The web is based on HyperText Markup Language, HTML, but many articles are published as PDFs (Portable Document Format). The software that compiles the search engines does not always penetrate these PDF documents. The same applies to most other file formats. Academic articles are supplied in PDF. The users find them by using keyword searches or catalogues. A new search tool is being tested to get round this issue and might come into use during 2004/05. GOOGLE offers the ‘advanced’ option of locating pages in the format specified which can look inside many popular formats including PowerPoint® and Word®.

Search engines can only check static pages. An increasing number of web pages are generated from data held in a database. If the web address ends in ASP, PHP or CGI (instead of HTM), then you know it has been composed from a database. The page has been composed in response to your enquiry, which is why you get an ‘error’ if you try to store it as a ‘favourite’. The data itself cannot be access by search engines and so they will not find any of the information. This means that a list of agents or authors in a database will not be found by a search engine.
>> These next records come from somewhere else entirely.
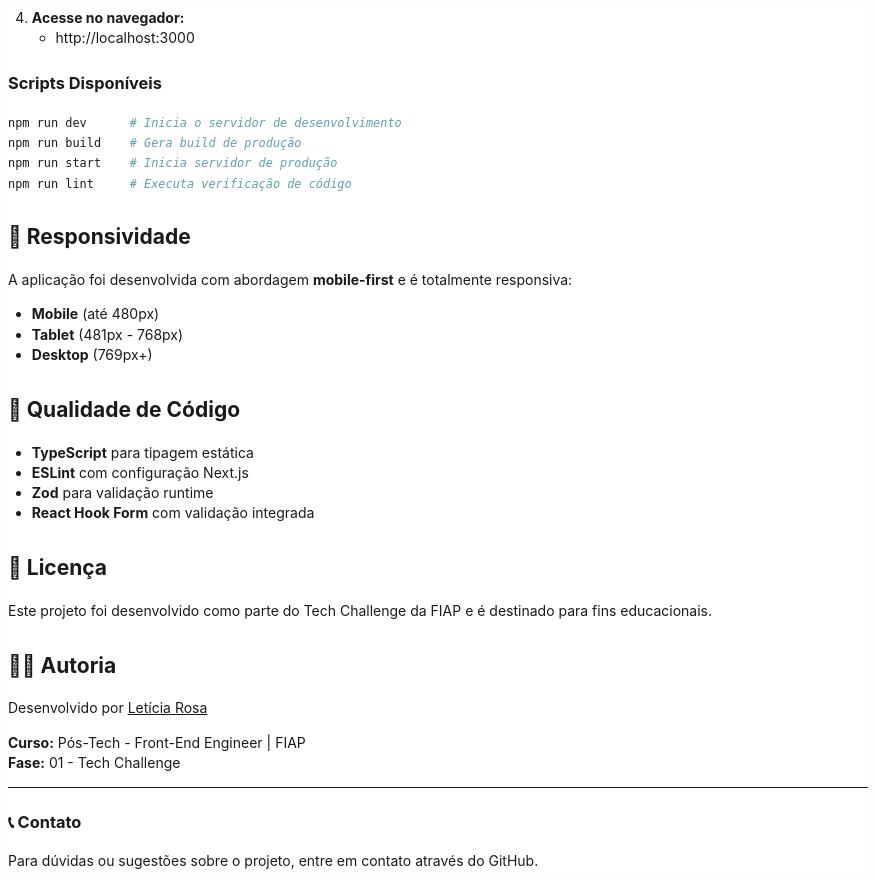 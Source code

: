 4. **Acesse no navegador:** 
   - http://localhost:3000

### Scripts Disponíveis
```bash
npm run dev      # Inicia o servidor de desenvolvimento
npm run build    # Gera build de produção
npm run start    # Inicia servidor de produção
npm run lint     # Executa verificação de código
```

## 📱 Responsividade

A aplicação foi desenvolvida com abordagem **mobile-first** e é totalmente responsiva:

- **Mobile** (até 480px)
- **Tablet** (481px - 768px) 
- **Desktop** (769px+)

## 🧪 Qualidade de Código

- **TypeScript** para tipagem estática
- **ESLint** com configuração Next.js
- **Zod** para validação runtime
- **React Hook Form** com validação integrada

## 📄 Licença

Este projeto foi desenvolvido como parte do Tech Challenge da FIAP e é destinado para fins educacionais.

## 👨‍💻 Autoria

Desenvolvido por [Letícia Rosa](https://github.com/LeticiaRosa)

**Curso:** Pós-Tech - Front-End Engineer | FIAP  
**Fase:** 01 - Tech Challenge

---

### 📞 Contato

Para dúvidas ou sugestões sobre o projeto, entre em contato através do GitHub.
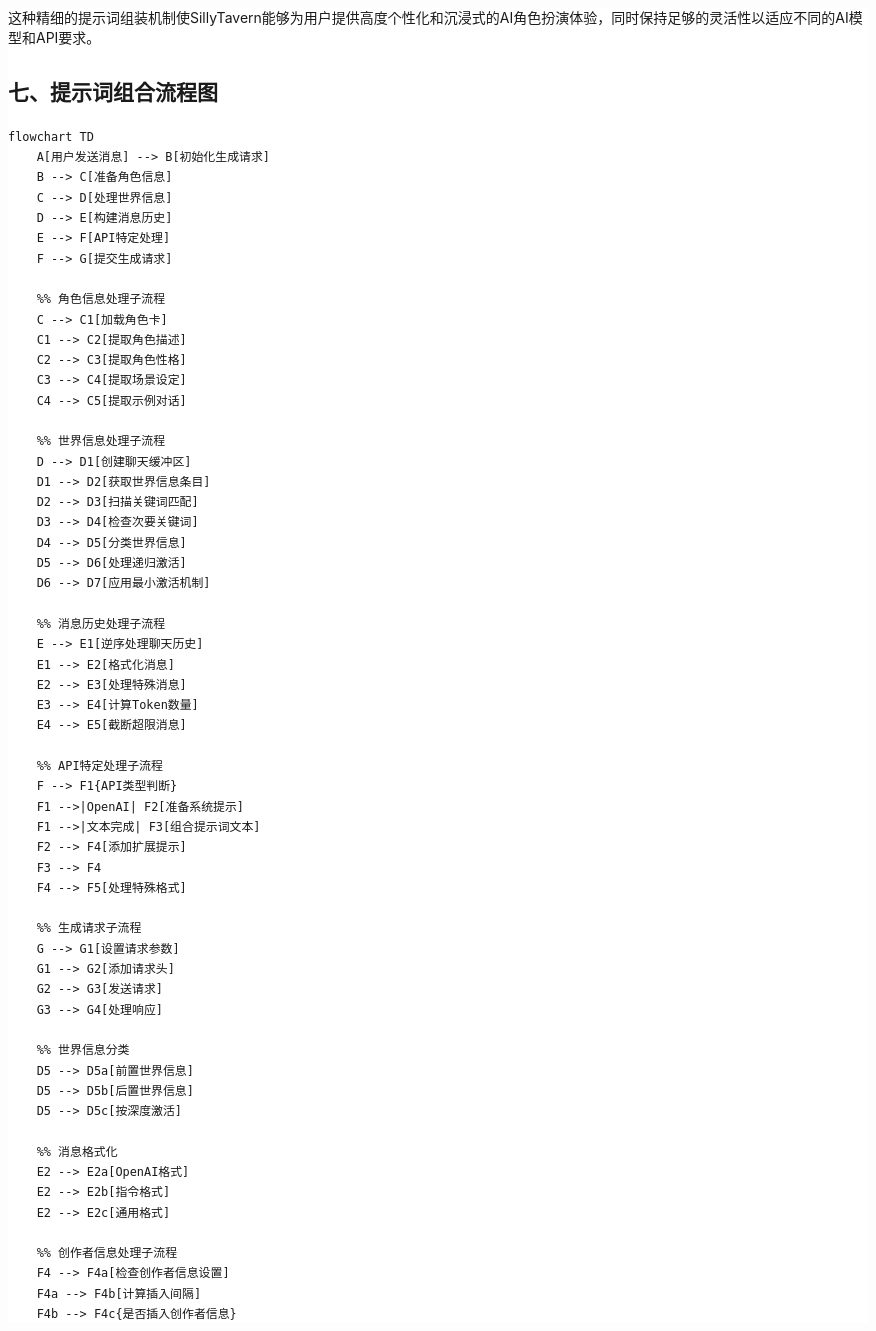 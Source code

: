 这种精细的提示词组装机制使SillyTavern能够为用户提供高度个性化和沉浸式的AI角色扮演体验，同时保持足够的灵活性以适应不同的AI模型和API要求。

## 七、提示词组合流程图

```mermaid
flowchart TD
    A[用户发送消息] --> B[初始化生成请求]
    B --> C[准备角色信息]
    C --> D[处理世界信息]
    D --> E[构建消息历史]
    E --> F[API特定处理]
    F --> G[提交生成请求]
    
    %% 角色信息处理子流程
    C --> C1[加载角色卡]
    C1 --> C2[提取角色描述]
    C2 --> C3[提取角色性格]
    C3 --> C4[提取场景设定]
    C4 --> C5[提取示例对话]
    
    %% 世界信息处理子流程
    D --> D1[创建聊天缓冲区]
    D1 --> D2[获取世界信息条目]
    D2 --> D3[扫描关键词匹配]
    D3 --> D4[检查次要关键词]
    D4 --> D5[分类世界信息]
    D5 --> D6[处理递归激活]
    D6 --> D7[应用最小激活机制]
    
    %% 消息历史处理子流程
    E --> E1[逆序处理聊天历史]
    E1 --> E2[格式化消息]
    E2 --> E3[处理特殊消息]
    E3 --> E4[计算Token数量]
    E4 --> E5[截断超限消息]
    
    %% API特定处理子流程
    F --> F1{API类型判断}
    F1 -->|OpenAI| F2[准备系统提示]
    F1 -->|文本完成| F3[组合提示词文本]
    F2 --> F4[添加扩展提示]
    F3 --> F4
    F4 --> F5[处理特殊格式]
    
    %% 生成请求子流程
    G --> G1[设置请求参数]
    G1 --> G2[添加请求头]
    G2 --> G3[发送请求]
    G3 --> G4[处理响应]
    
    %% 世界信息分类
    D5 --> D5a[前置世界信息]
    D5 --> D5b[后置世界信息]
    D5 --> D5c[按深度激活]
    
    %% 消息格式化
    E2 --> E2a[OpenAI格式]
    E2 --> E2b[指令格式]
    E2 --> E2c[通用格式]
    
    %% 创作者信息处理子流程
    F4 --> F4a[检查创作者信息设置]
    F4a --> F4b[计算插入间隔]
    F4b --> F4c{是否插入创作者信息}
```

[用户名]: [当前用户消息]
[角色名]: [bias(偏好提示)] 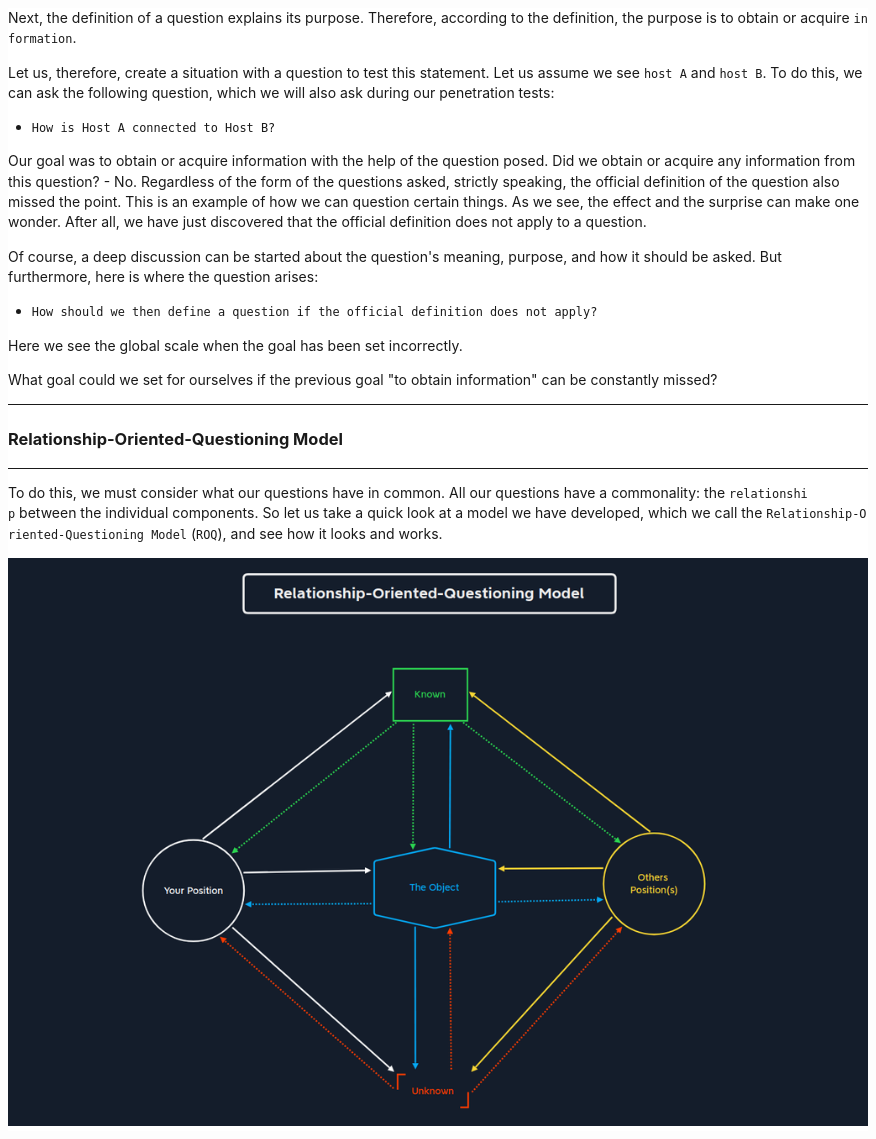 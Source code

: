 Next, the definition of a question explains its purpose. Therefore, according to the definition, the purpose is to obtain or acquire `information`.

Let us, therefore, create a situation with a question to test this statement. Let us assume we see `host A` and `host B`. To do this, we can ask the following question, which we will also ask during our penetration tests:

-   `How is Host A connected to Host B?`

Our goal was to obtain or acquire information with the help of the question posed. Did we obtain or acquire any information from this question? - No. Regardless of the form of the questions asked, strictly speaking, the official definition of the question also missed the point. This is an example of how we can question certain things. As we see, the effect and the surprise can make one wonder. After all, we have just discovered that the official definition does not apply to a question.

Of course, a deep discussion can be started about the question's meaning, purpose, and how it should be asked. But furthermore, here is where the question arises:

-   `How should we then define a question if the official definition does not apply?`

Here we see the global scale when the goal has been set incorrectly.

What goal could we set for ourselves if the previous goal "to obtain information" can be constantly missed?

* * * * *

### Relationship-Oriented-Questioning Model
---------------------------------------

To do this, we must consider what our questions have in common. All our questions have a commonality: the `relationship` between the individual components. So let us take a quick look at a model we have developed, which we call the `Relationship-Oriented-Questioning Model` (`ROQ`), and see how it looks and works.

![Questioning1.png](./images/Questioning1.png)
The English language dominates the web, but this is changing. At the moment all the material written in the other great languages is likely to be invisible. This problem of access is being addressed by search engines which will translate the content. Those who produce quality sites in other languages will need to embed some words in English in the ‘meta-tags’ to attract the search engines.

So, just as the volume of private correspondence dwarfs the word-count in all the newspapers of the world, there is an invisible web. The invisible web will be of concern to you when material you want is in an inaccessible or hard-to-find form. However, it is possible to track down event these articles and data if you use the appropriate search strategy.